Sidang Korupsi PT Timah: Saksi Ahli Dari Mantan BPKP Menyatakan Bahwa Pembongkaran/Penyetopan WP Yang Berpotensi Merugikan Keuangan

Media Okgassnews.com – Di Pangkalpinang, Sidang lanjutan kasus dugaan tindak pidana korupsi dalam pengadaan barang dan jasa PT Timah Tbk terkait metode cutter suction dredge (CSD) di laut Bangka serta metode washing plant (WP) di darat wilayah Tanjung Gunung, Kabupaten Bangka Tengah, kembali digelar di Pengadilan Negeri (PN) Pangkalpinang.

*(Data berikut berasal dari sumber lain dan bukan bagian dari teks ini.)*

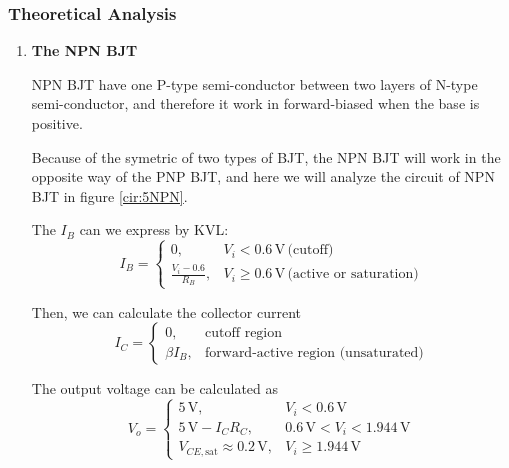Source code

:     \subsubsection{Theoretical Analysis}
        \begin{enumerate}[a]
            \item \textbf{The NPN BJT}\par
                NPN BJT have one P-type semi-conductor between two layers of N-type semi-conductor, and therefore it work in forward-biased when the base is positive.\par 
                Because of the symetric of two types of BJT, the NPN BJT will work in the opposite way of the PNP BJT, and here we will analyze the circuit of NPN BJT in figure \ref{cir:5NPN}.\par
        
                The $I_B$ can we express by KVL:
                \begin{equation}
                    I_B =
                        \begin{cases} 
                            0, & V_i < 0.6 \, \text{V} \, \text{(cutoff)} \\ 
                            \frac{V_i - 0.6}{R_B}, & V_i \geq 0.6 \, \text{V} \, \text{(active or saturation)}
                        \end{cases}
                \end{equation}
        
                Then, we can calculate the collector current
                \begin{equation}
                    I_C =
                    \begin{cases}
                        0, & \text{cutoff region} \\ 
                        \beta I_B, & \text{forward-active region (unsaturated)}
                    \end{cases}
                \end{equation}
        
                The output voltage can be calculated as 
                \begin{equation}
                    V_o =
                    \begin{cases}
                        5 \, \text{V}, & V_i < 0.6 \, \text{V} \\ 
                        5 \, \text{V} - I_C R_C, & 0.6 \, \text{V} < V_i < 1.944 \, \text{V} \\ 
                        V_{CE,\text{sat}} \approx 0.2 \, \text{V}, & V_i \geq 1.944 \, \text{V}
                    \end{cases}
                \end{equation}
        

\end{enumerate}
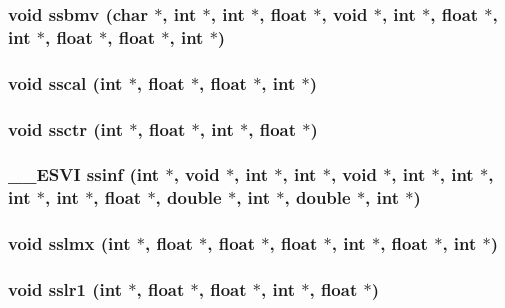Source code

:\subsubsection{\setlength{\rightskip}{0pt plus 5cm}void ssbmv (char $\ast$, int $\ast$, int $\ast$, float $\ast$, void $\ast$, int $\ast$, float $\ast$, int $\ast$, float $\ast$, float $\ast$, int $\ast$)}\label{essl_8h_22cffb69f6cb9357fb1db3b9dcdc9c3a}


\subsubsection{\setlength{\rightskip}{0pt plus 5cm}void sscal (int $\ast$, float $\ast$, float $\ast$, int $\ast$)}\label{essl_8h_edbe89ae7a3393dae260460b24343e9a}


\subsubsection{\setlength{\rightskip}{0pt plus 5cm}void ssctr (int $\ast$, float $\ast$, int $\ast$, float $\ast$)}\label{essl_8h_2912f368dad960b0354cab6a7d51845c}


\subsubsection{\setlength{\rightskip}{0pt plus 5cm}\_\-\_\-ESVI ssinf (int $\ast$, void $\ast$, int $\ast$, int $\ast$, void $\ast$, int $\ast$, int $\ast$, int $\ast$, int $\ast$, float $\ast$, double $\ast$, int $\ast$, double $\ast$, int $\ast$)}\label{essl_8h_e695918fec76ef0c9e2b520607c14b8b}


\subsubsection{\setlength{\rightskip}{0pt plus 5cm}void sslmx (int $\ast$, float $\ast$, float $\ast$, float $\ast$, int $\ast$, float $\ast$, int $\ast$)}\label{essl_8h_e6a4fd54e507b0b71bb01dc2be41ef05}


\subsubsection{\setlength{\rightskip}{0pt plus 5cm}void sslr1 (int $\ast$, float $\ast$, float $\ast$, int $\ast$, float $\ast$)}\label{essl_8h_e37b01850403b0ff8f4b6a3255fc2544}



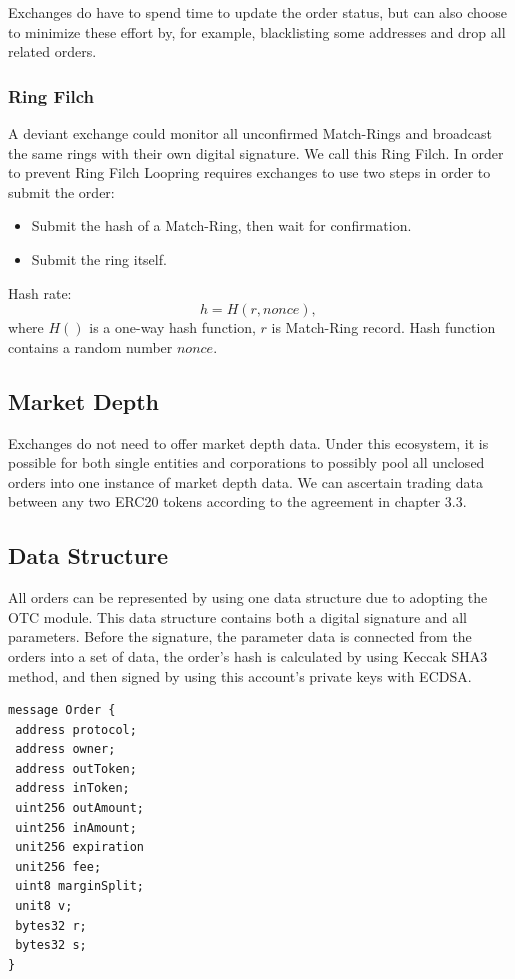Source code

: \documentclass[UTF8,nofonts]{article}
\begin{document}
Exchanges do have to spend time to update the order status, but can also choose to minimize these effort by, for example, blacklisting some addresses and drop all related orders.

\subsubsection{Ring Filch}

A deviant exchange could monitor all unconfirmed Match-Rings and broadcast the same rings with their own digital signature. We call this Ring Filch. In order to prevent Ring Filch Loopring requires exchanges to use two steps in order to submit the order: 
\begin{itemize}
  \item Submit the hash of a Match-Ring, then wait for confirmation.
  \item Submit the ring itself.
\end{itemize}
Hash rate:
$$h = H(r,  nonce)\text{, }$$
where $H()$ is a one-way hash function, $r$ is Match-Ring record. Hash function contains a random number $nonce$.

\subsection{Market Depth\label{sec: marketdepth}}

Exchanges do not need to offer market depth data. Under this ecosystem, it is possible for both single entities and corporations to possibly pool all unclosed orders into one instance of market depth data. We can ascertain trading data between any two ERC20 tokens according to the agreement in chapter 3.3.

\subsection{Data Structure\label{sec: dataformat}}

All orders can be represented by using one data structure due to adopting the OTC module. This data structure contains both a digital signature and all parameters. Before the signature, the parameter data is connected from the orders into a set of data, the order's hash is calculated by using Keccak SHA3 method, and then signed by using this account's private keys with ECDSA.


\begin{verbatim}
message Order {
 address protocol;
 address owner;
 address outToken;
 address inToken;
 uint256 outAmount;
 uint256 inAmount;
 unit256 expiration
 unit256 fee;
 uint8 marginSplit;
 unit8 v;
 bytes32 r;
 bytes32 s;
}
\end{verbatim}
\end{document}
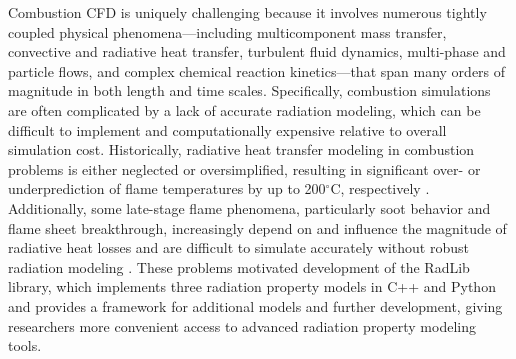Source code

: \documentclass[preprint,12pt]{elsarticle}
\begin{document}
Combustion CFD is uniquely challenging because it involves numerous tightly coupled physical phenomena---including multicomponent mass transfer, convective and radiative heat transfer, turbulent fluid dynamics, multi-phase and particle flows, and complex chemical reaction kinetics---that span many orders of magnitude in both length and time scales. Specifically, combustion simulations are often complicated by a lack of accurate radiation modeling, which can be difficult to implement and computationally expensive relative to overall simulation cost. Historically, radiative heat transfer modeling in combustion problems is either neglected or oversimplified, resulting in significant over- or underprediction of flame temperatures by up to 200$^{\circ}$C, respectively \citep{Modest_2016}. Additionally, some late-stage flame phenomena, particularly soot behavior and flame sheet breakthrough, increasingly depend on and influence the magnitude of radiative heat losses and are difficult to simulate accurately without robust radiation modeling \cite{Modest_2013}. These problems motivated development of the RadLib library, which implements three radiation property models in C++ and Python and provides a framework for additional models and further development, giving researchers more convenient access to advanced radiation property modeling tools. 
%
\end{document}
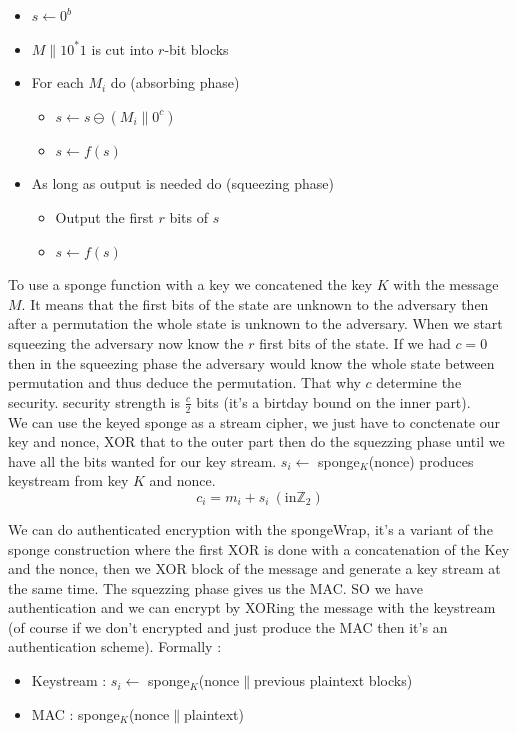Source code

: \documentclass[11pt,a4paper]{report}
\begin{document}
\begin{itemize}
\item $s \leftarrow 0^b$
\item $M \parallel 10^*1$ is cut into $r$-bit blocks
\item For each $M_i$ do (absorbing phase)
\begin{itemize}
\item $s \leftarrow s \ominus (M_i\parallel 0^c)$
\item $s \leftarrow  f(s)$
\end{itemize}
\item As long as output is needed do (squeezing phase)
\begin{itemize}
\item Output the first $r$ bits of $s$
\item $s \leftarrow  f(s)$
\end{itemize}
\end{itemize}
To use a sponge function with a key we concatened the key $K$ with the message $M$. It means that the first bits of the state are unknown to the adversary then after a permutation the whole state is unknown to the adversary. When we start squeezing the adversary now know the $r$ first bits of the state. If we had $c = 0$ then in the squeezing phase the adversary would know the whole state between permutation and thus deduce the permutation. That why $c$ determine the security. security strength is $\frac{c}{2}$ bits (it's a birtday bound on the inner part).\\

We can use the keyed sponge as a stream cipher, we just have to conctenate our key and nonce, XOR that to the outer part then do the squezzing phase until we have all the bits wanted for our key stream. $s_i \leftarrow $ sponge$_K$(nonce) produces keystream from key $K$ and nonce.
$$c_i = m_i + s_i \ (\text{in} \mathbb{Z}_2)$$

We can do authenticated encryption with the spongeWrap, it's a variant of the sponge construction where the first XOR is done with a concatenation of the Key and the nonce, then we XOR block of the message and generate a key stream at the same time. The squezzing phase gives us the MAC. SO we have authentication and we can encrypt by XORing the message with the keystream  (of course if we don't encrypted and just produce the MAC then it's an authentication scheme). Formally :
\begin{itemize}
\item Keystream : $s_i \leftarrow$ sponge$_K$(nonce$\parallel$previous plaintext blocks)
\item MAC : sponge$_K$(nonce$\parallel$plaintext)
\end{itemize}
\end{document}
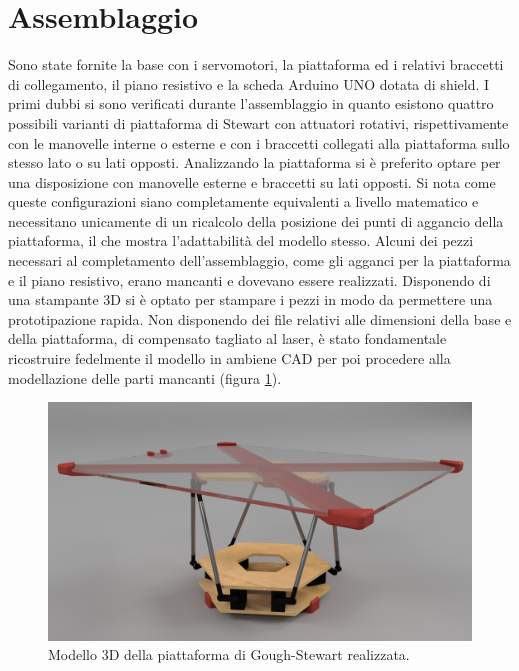 \documentclass[12pt,twoside,openright]{report}
\begin{document}
\section{Assemblaggio}\label{assemblaggio}
Sono state fornite la base con i servomotori, la piattaforma ed i relativi braccetti di collegamento, il piano resistivo e la scheda Arduino UNO dotata di shield. I primi dubbi si sono verificati durante l'assemblaggio in quanto esistono quattro possibili varianti di piattaforma di Stewart con attuatori rotativi, rispettivamente con le manovelle interne o esterne e con i braccetti collegati alla piattaforma sullo stesso lato o su lati opposti. Analizzando la piattaforma si è preferito optare per una disposizione con manovelle esterne e braccetti su lati opposti. Si nota come queste configurazioni siano completamente equivalenti a livello matematico e necessitano unicamente di un ricalcolo della posizione dei punti di aggancio della piattaforma, il che mostra l'adattabilità del modello stesso. Alcuni dei pezzi necessari al completamento dell'assemblaggio, come gli agganci per la piattaforma e il piano resistivo, erano mancanti e dovevano essere realizzati. Disponendo di una stampante 3D si è optato per stampare i pezzi in modo da permettere una prototipazione rapida. Non disponendo dei file relativi alle dimensioni della base e della piattaforma, di compensato tagliato al laser, è stato fondamentale ricostruire fedelmente il modello in ambiene CAD per poi procedere alla modellazione delle parti mancanti (figura \ref{fig:renderstewart}). 
\begin{figure}[h!]
\centering
\includegraphics[width=\textwidth]{stewart.png}
\caption{Modello 3D della piattaforma di Gough-Stewart realizzata.} \label{fig:renderstewart}
\end{figure}
\end{document}
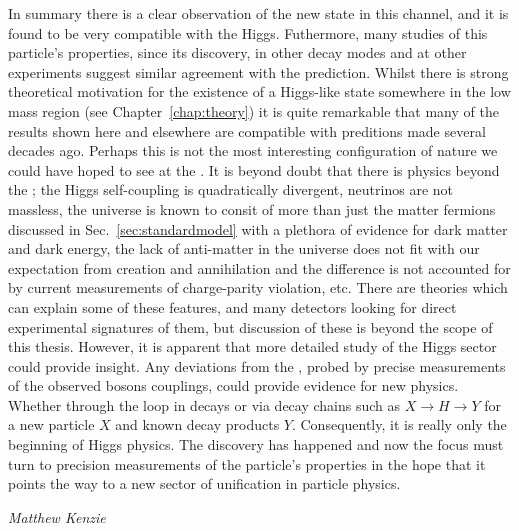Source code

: In summary there is a clear observation of the new state in this channel, and it is found to be very compatible with the \SM Higgs. Futhermore, many studies of this particle's properties, since its discovery, in other decay modes and at other experiments suggest similar agreement with the \SM prediction. Whilst there is strong theoretical motivation for the existence of a Higgs-like state somewhere in the low mass region (see Chapter~\ref{chap:theory}) it is quite remarkable that many of the results shown here and elsewhere are compatible with preditions made several decades ago. Perhaps this is not the most interesting configuration of nature we could have hoped to see at the \LHC. It is beyond doubt that there is physics beyond the \SM; the Higgs self-coupling is quadratically divergent, neutrinos are not massless, the universe is known to consit of more than just the matter fermions discussed in Sec.~\ref{sec:standardmodel} with a plethora of evidence for dark matter and dark energy, the lack of anti-matter in the universe does not fit with our expectation from creation and annihilation and the difference is not accounted for by current measurements of charge-parity violation, etc. There are theories which can explain some of these features, and many detectors looking for direct experimental signatures of them, but discussion of these is beyond the scope of this thesis. However, it is apparent that more detailed study of the Higgs sector could provide insight. Any deviations from the \SM, probed by precise measurements of the observed bosons couplings, could provide evidence for new physics. Whether through the loop in \Hgg decays or via decay chains such as $X\rightarrow H\rightarrow Y$ for a new particle $X$ and known decay products $Y$. Consequently, it is really only the beginning of Higgs physics. The discovery has happened and now the focus must turn to precision measurements of the particle's properties in the hope that it points the way to a new sector of unification in particle physics.

\hfill\textit{Matthew Kenzie}
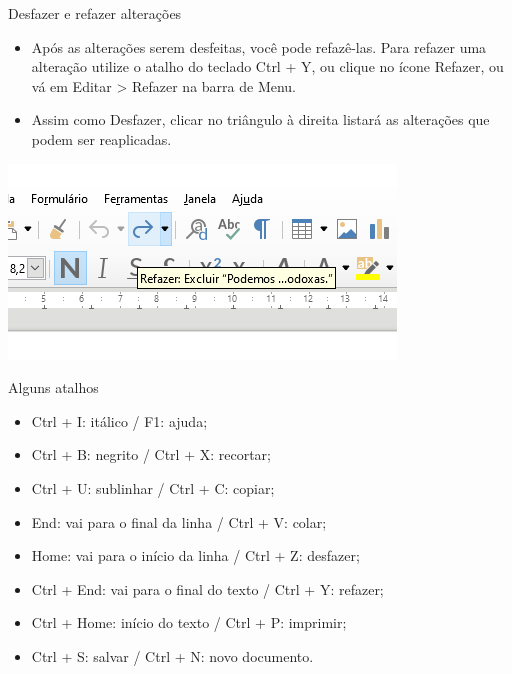 \begin{frame}{Desfazer e refazer alterações}
	\begin{block}{}
		\begin{itemize}
			\item Após as alterações serem desfeitas, você pode refazê-las. Para refazer uma alteração utilize o atalho do teclado Ctrl + Y, ou clique no ícone Refazer, ou vá em Editar > Refazer na barra de Menu.
			\item Assim como Desfazer, clicar no triângulo à direita listará as alterações que podem ser reaplicadas.
		\end{itemize}
	\end{block}

	\centering
	\includegraphics[width=0.7\linewidth]{Figuras/Ch04/fig40}
\end{frame}


\begin{frame}{Alguns atalhos}
	\begin{block}{}
		\begin{itemize}
			\item Ctrl + I: itálico / F1: ajuda;
			\item Ctrl + B: negrito / Ctrl + X: recortar;
			\item Ctrl + U: sublinhar / Ctrl + C: copiar;
			\item End: vai para o final da linha / Ctrl + V: colar;
			\item Home: vai para o início da linha / Ctrl + Z: desfazer;
			\item Ctrl + End: vai para o final do texto / Ctrl + Y: refazer;
			\item Ctrl + Home: início do texto / Ctrl + P: imprimir;
			\item Ctrl + S: salvar / Ctrl + N: novo documento.
		\end{itemize}
	\end{block}

\end{frame}


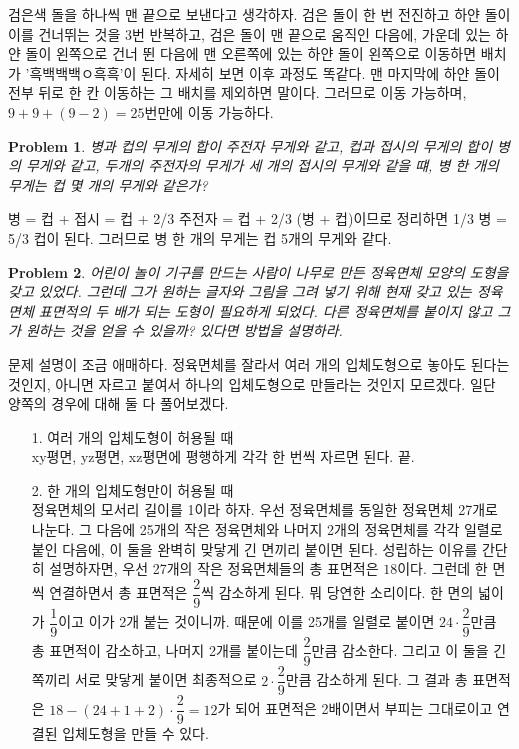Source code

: \documentclass[a4paper,10pt]{article}
\newtheorem{prob}{Problem}
\begin{document}
검은색 돌을 하나씩 맨 끝으로 보낸다고 생각하자. 검은 돌이 한 번 전진하고 하얀 돌이 이를 건너뛰는 것을 3번 반복하고, 검은 돌이 맨 끝으로 움직인 다음에, 가운데 있는 하얀 돌이 왼쪽으로 건너 뛴 다음에 맨 오른쪽에 있는 하얀 돌이 왼쪽으로 이동하면 배치가 '흑백백백ㅇ흑흑'이 된다. 자세히 보면 이후 과정도 똑같다. 맨 마지막에 하얀 돌이 전부 뒤로 한 칸 이동하는 그 배치를 제외하면 말이다. 
그러므로 이동 가능하며, $ 9+9+(9-2)=25 $번만에 이동 가능하다.
\begin{prob}
	병과 컵의 무게의 합이 주전자 무게와 같고, 컵과 접시의 무게의 합이 병의 무게와 같고, 두개의 주전자의 무게가 세 개의 접시의 무게와 같을 떄, 병 한 개의 무게는 컵 몇 개의 무게와 같은가?
\end{prob}
병 = 컵 + 접시 = 컵 + 2/3 주전자 = 컵 + 2/3 (병 + 컵)이므로 정리하면
1/3 병 = 5/3 컵이 된다. 그러므로 병 한 개의 무게는 컵 5개의 무게와 같다.
\begin{prob}
	어린이 놀이 기구를 만드는 사람이 나무로 만든 정육면체 모양의 도형을 갖고 있었다. 그런데 그가 원하는 글자와 그림을 그려 넣기 위해 현재 갖고 있는 정육면체 표면적의 두 배가 되는 도형이 필요하게 되었다. 다른 정육면체를 붙이지 않고 그가 원하는 것을 얻을 수 있을까? 있다면 방법을 설명하라.
\end{prob}
문제 설명이 조금 애매하다. 정육면체를 잘라서 여러 개의 입체도형으로 놓아도 된다는 것인지, 아니면 자르고 붙여서 하나의 입체도형으로 만들라는 것인지 모르겠다. 일단 양쪽의 경우에 대해 둘 다 풀어보겠다.
\begin{enumerate}
	\item[1.]여러 개의 입체도형이 허용될 때\\
	xy평면, yz평면, xz평면에 평행하게 각각 한 번씩 자르면 된다. 끝.
	\item[2.]한 개의 입체도형만이 허용될 때\\
	정육면체의 모서리 길이를 1이라 하자. 우선 정육면체를 동일한 정육면체 27개로 나눈다. 그 다음에 25개의 작은 정육면체와 나머지 2개의 정육면체를 각각 일렬로 붙인 다음에, 이 둘을 완벽히 맞닿게 긴 면끼리 붙이면 된다.
	성립하는 이유를 간단히 설명하자면, 우선 27개의 작은 정육면체들의 총 표면적은 $18$이다. 그런데 한 면씩 연결하면서 총 표면적은 $\dfrac{2}{9}$씩 감소하게 된다. 뭐 당연한 소리이다. 한 면의 넓이가 $\dfrac{1}{9}$이고 이가 2개 붙는 것이니까. 때문에 이를 25개를 일렬로 붙이면 $24\cdot\dfrac{2}{9}$만큼 총 표면적이 감소하고, 나머지 2개를 붙이는데 $\dfrac{2}{9}$만큼 감소한다. 그리고 이 둘을 긴 쪽끼리 서로 맞닿게 붙이면 최종적으로 $2\cdot\dfrac{2}{9}$만큼 감소하게 된다. 그 결과 총 표면적은 $18-(24+1+2)\cdot\dfrac{2}{9}=12$가 되어 표면적은 2배이면서 부피는 그대로이고 연결된 입체도형을 만들 수 있다.
\end{enumerate}
\end{document}

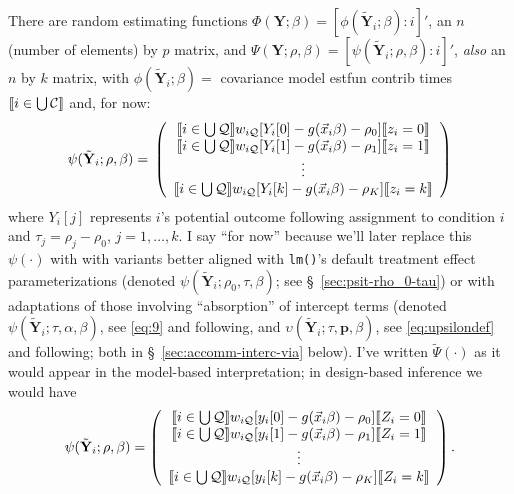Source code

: \documentclass{article}
\DeclarePairedDelimiter{\indicator}{\llbracket}{\rrbracket}
\begin{document}
There are random estimating functions $\Phi(\mathbf{Y}; \beta ) =
[\phi(\tilde{\mathbf{Y}}_{i};
\beta) : i]'$, an $n$ (number of elements) by $p$ matrix,  and 
       $\Psi(\mathbf{Y}; \rho, \beta) = [\psi(\tilde{\mathbf{Y}}_{i};
       \rho, \beta): i]'$, \textit{also} an $n$ by $k$ matrix, with 
       $\phi(\tilde{\mathbf{Y}}_{i}; \beta)=$ covariance model estfun
       contrib times $\indicator{i \in \bigcup \mathcal{C}}$ and, for now:
\begin{equation}
         \label{eq:5}
         \psi(\tilde{\mathbf{Y}}_{i}; \rho, \beta) =\\
         \left( \begin{array}{c}
           \indicator{i \in \bigcup \mathcal{Q}}w_{i\mathcal{Q}}[Y_{i}[0] - g(\vec{x}_{i}\beta)-
                  \rho_{0}]\indicator{z_{i}=0}\\
           \indicator{i \in \bigcup \mathcal{Q}}w_{i\mathcal{Q}}[Y_{i}[1] - g(\vec{x}_{i}\beta)-
                  \rho_{1}]\indicator{z_{i}=1}\\
                  \vdots \\
           \indicator{i \in \bigcup \mathcal{Q}}w_{i\mathcal{Q}}[Y_{i}[k] - g(\vec{x}_{i}\beta)-
                  \rho_{K}]\indicator{z_{i}=k}\\                  
                \end{array}\right)
\end{equation}
where $Y_{i}[j]$ represents $i$'s potential outcome following
assignment to condition $i$ and $\tau_{j} = \rho_{j}-\rho_{0}$, $j=1,
\ldots, k$. I say ``for now'' because we'll later replace this $\psi(\cdot)$ with
with variants better aligned with \texttt{lm()}'s default treatment effect parameterizations (denoted $\psi(\tilde{\mathbf{Y}}_{i}; \rho_{0}, \tau, \beta)$; see \S~\ref{sec:psit-rho_0-tau})  or with adaptations of those involving ``absorption'' of intercept terms (denoted $\psi(\tilde{\mathbf{Y}}_{i}; \tau, \alpha, \beta)$, see \eqref{eq:9} and following, and $\upsilon(\tilde{\mathbf{Y}}_{i}; \tau, \mathbf{p}, \beta)$, see \eqref{eq:upsilondef} and following; both in \S~\ref{sec:accomm-interc-via} below).  I've written $\tilde{\Psi}(\cdot)$ as
it would appear in the model-based interpretation; in design-based
inference we would have
\begin{equation*}
           \psi(\tilde{\mathbf{Y}}_{i}; \rho, \beta) =
         \left( \begin{array}{c}
           \indicator{i \in \bigcup \mathcal{Q}}w_{i\mathcal{Q}}[y_{i}[0] - g(\vec{x}_{i}\beta)-
                  \rho_{0}]\indicator{Z_{i}=0}\\
           \indicator{i \in \bigcup \mathcal{Q}}w_{i\mathcal{Q}}[y_{i}[1] - g(\vec{x}_{i}\beta)-
                  \rho_{1}]\indicator{Z_{i}=1}\\
                  \vdots \\
           \indicator{i \in \bigcup \mathcal{Q}}w_{i\mathcal{Q}}[y_{i}[k] - g(\vec{x}_{i}\beta)-
                  \rho_{K}]\indicator{Z_{i}=k}\\                  
                \end{array}\right).
\end{equation*}
\end{document}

Sidang ini memasuki fase krusial setelah Tim Penasihat Hukum (PH) terdakwa AA menghadirkan tiga saksi ahli untuk memperkuat argumen pembelaan atas dakwaan yang diajukan oleh Jaksa Penuntut Umum (JPU). Rabu (23/10/24) siang.

Tiga saksi yang dihadirkan adalah Ruchiyat, mantan Kepala Badan Pengawasan Keuangan dan Pembangunan (BPKP) Jakarta; Rocky Mabrun, Dosen Hukum Universitas Pancasila; serta Erry Riyana Hardjapamekas, Mantan Wakil Ketua KPK 2003-2007.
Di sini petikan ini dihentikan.